Nostalgia Millenial
‘Stranger Things’, original de Netflix, fue el programa de televisión del verano de 2016. Los fanáticos ya esperan la segunda temporada de la serie, que llegará con el 2017.
Faltan solo seis años para la caída del Muro de Berlín. El mundo se sacude. Los cubos Rubik se ponen de moda. Atari muere. Reagan lleva la política al límite del surrealismo. Thatcher la lleva a los límites de la crueldad y Madonna vuelve locas a las chicas con Like a Virgin. La década de 1980 debió ser fascinante.
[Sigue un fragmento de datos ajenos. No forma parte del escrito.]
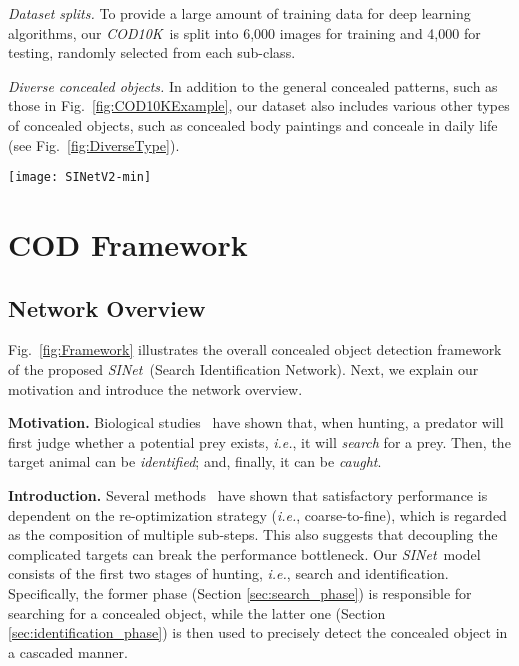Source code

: \documentclass[10pt,journal,compsoc]{IEEEtran}
\def\ie{\emph{i.e.}}
\newcommand{\myPara}[1]{\vspace{6pt}\noindent\textbf{#1}\qquad }
\newcommand{\figref}[1]{Fig.~\ref{#1}}
\newcommand{\secref}[1]{Section \ref{#1}}
\def\ourdataset{\textit{COD10K}}
\def\ournewmodel{\emph{SINet}}
\begin{document}
 \emph{Dataset splits.}
To provide a large amount of training data for deep learning algorithms, 
our \ourdataset~is split into 6,000 images for training and 4,000 for testing, 
randomly selected from each sub-class.

 \emph{Diverse concealed objects.}
In addition to the general concealed patterns, such as those in
\figref{fig:COD10KExample}, our dataset also includes various 
other types of concealed objects, such as
concealed body paintings and conceale in daily life 
(see \figref{fig:DiverseType}).


\begin{figure*}[t!]
  \centering
  \texttt{[image: SINetV2-min]}\\
  \vspace{-12pt}
  \caption{\textbf{Pipeline of our~\ournewmodel~framework}. 
    It consists of three main components: the texture enhanced module (TEM), 
    neighbor connection decoder (NCD), and group-reversal attention (GRA).
The TEM is introduced to mimic the textural structure of receptive fields 
    in the human visual system.
The NCD is responsible for locating the candidates with the assistance 
    of the TEM.
    The GRA blocks reproduce the identification stages of animal predation. 
    Note that  = .
  }\label{fig:Framework}
\end{figure*}


\section{COD Framework}\label{sec:ourmodel}

\subsection{Network Overview}
\figref{fig:Framework} illustrates the overall concealed object detection 
framework of the proposed \ournewmodel~(Search Identification Network). 
Next, we explain our motivation and introduce the network overview.

\myPara{Motivation.}
Biological studies~\cite{hall2013camouflage} have shown that, when hunting, 
a predator will first judge whether a potential prey exists, \ie, 
it will \emph{search} for a prey.
Then, the target animal can be \emph{identified}; and, finally, 
it can be \emph{caught}.


\myPara{Introduction.}
Several methods~\cite{qin2019basnet,xu2017deep} have shown that satisfactory 
performance is dependent on the re-optimization strategy (\ie, coarse-to-fine), 
which is regarded as the composition of multiple sub-steps.
This also suggests that decoupling the complicated targets can break the
performance bottleneck.
Our \ournewmodel~model consists of the first two stages of hunting, 
\ie, search and identification.
Specifically, the former phase (\secref{sec:search_phase}) is responsible for 
searching for a concealed object, 
while the latter one (\secref{sec:identification_phase}) is then 
used to precisely detect the concealed object in a cascaded manner.
\end{document}

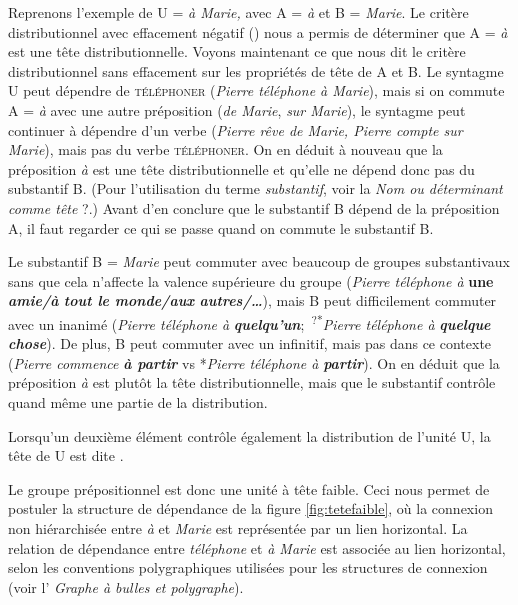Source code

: Reprenons l’exemple de U = \textit{à Marie,} avec A = \textit{à} et B = \textit{Marie}. Le critère distributionnel avec effacement négatif () nous a permis de déterminer que A = \textit{à} est une tête distributionnelle. Voyons maintenant ce que nous dit le critère distributionnel sans effacement sur les propriétés de tête de A et B. Le syntagme U peut dépendre de \textsc{téléphoner} (\textit{Pierre téléphone à Marie}), mais si on commute A = \textit{à} avec une autre préposition (\textit{de Marie}, \textit{sur Marie}), le syntagme peut continuer à dépendre d’un verbe (\textit{Pierre rêve de Marie, Pierre compte sur Marie}), mais pas du verbe \textsc{téléphoner}. On en déduit à nouveau que la préposition \textit{à} est une tête distributionnelle et qu’elle ne dépend donc pas du substantif B. (Pour l’utilisation du terme \textit{substantif}, voir la  \textit{Nom ou déterminant comme tête} ?.) Avant d’en conclure que le substantif B dépend de la préposition A, il faut regarder ce qui se passe quand on commute le substantif B.

Le substantif B = \textit{Marie} peut commuter avec beaucoup de groupes substantivaux sans que cela n’affecte la valence supérieure du groupe (\textit{Pierre téléphone à} \textbf{\textbf{une} \textit{amie/à} \textit{tout le monde/aux} \textit{autres/…}}), mais B peut difficilement commuter avec un inanimé (\textit{Pierre téléphone à} \textbf{\textit{quelqu’un}};~\textsuperscript{?*}\textit{Pierre téléphone à} \textbf{\textit{quelque chose}}). De plus, B peut commuter avec un infinitif, mais pas dans ce contexte (\textit{Pierre commence} \textbf{\textit{à partir}} vs *\textit{Pierre téléphone à} \textbf{\textit{partir}}). On en déduit que la préposition \textit{à} est plutôt la tête distributionnelle, mais que le substantif contrôle quand même une partie de la distribution.

{Lorsqu’un deuxième élément contrôle également la distribution de l’unité U, la tête de U est dite .}

Le groupe prépositionnel est donc une unité à tête faible. 
Ceci nous permet de postuler la structure de dépendance de la figure \ref{fig:tetefaible}, où la connexion non hiérarchisée entre \textit{à} et \textit{Marie} est représentée par un lien horizontal. La relation de dépendance entre \textit{téléphone} et \textit{à Marie} est associée au lien horizontal, selon les conventions polygraphiques utilisées pour les structures de connexion (voir l’ \textit{Graphe à bulles et polygraphe}).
Digo ‘debió’ porque yo no la viví, pero así es como me la han pintado Steven Spielberg, George Lucas e incluso ese animador tan simpático, hoy casi olvidado, que se llamó Don Bluth.
Ver, por ejemplo, a Marty McFly cruzar la barrera espacio-temporal con el Doc, o a Indiana Jones penetrar los oscuros secretos del mundo ‘incivilizado’ tuvo sus encantos. Lo mismo ver a Pie Pequeño, todas las tardes en el Canal 5, buscando quién sabe qué en un apocalíptico mundo poblado por dinosaurios. Es evidente que las cosas cambiaron mucho desde los setenta. Al cinismo épico de Taxi Driver o Rocky, con sus escenas de descomposición urbana en Filadelfia o Nueva York, lo sustituyó un mucho más informal gusto por el entretenimiento.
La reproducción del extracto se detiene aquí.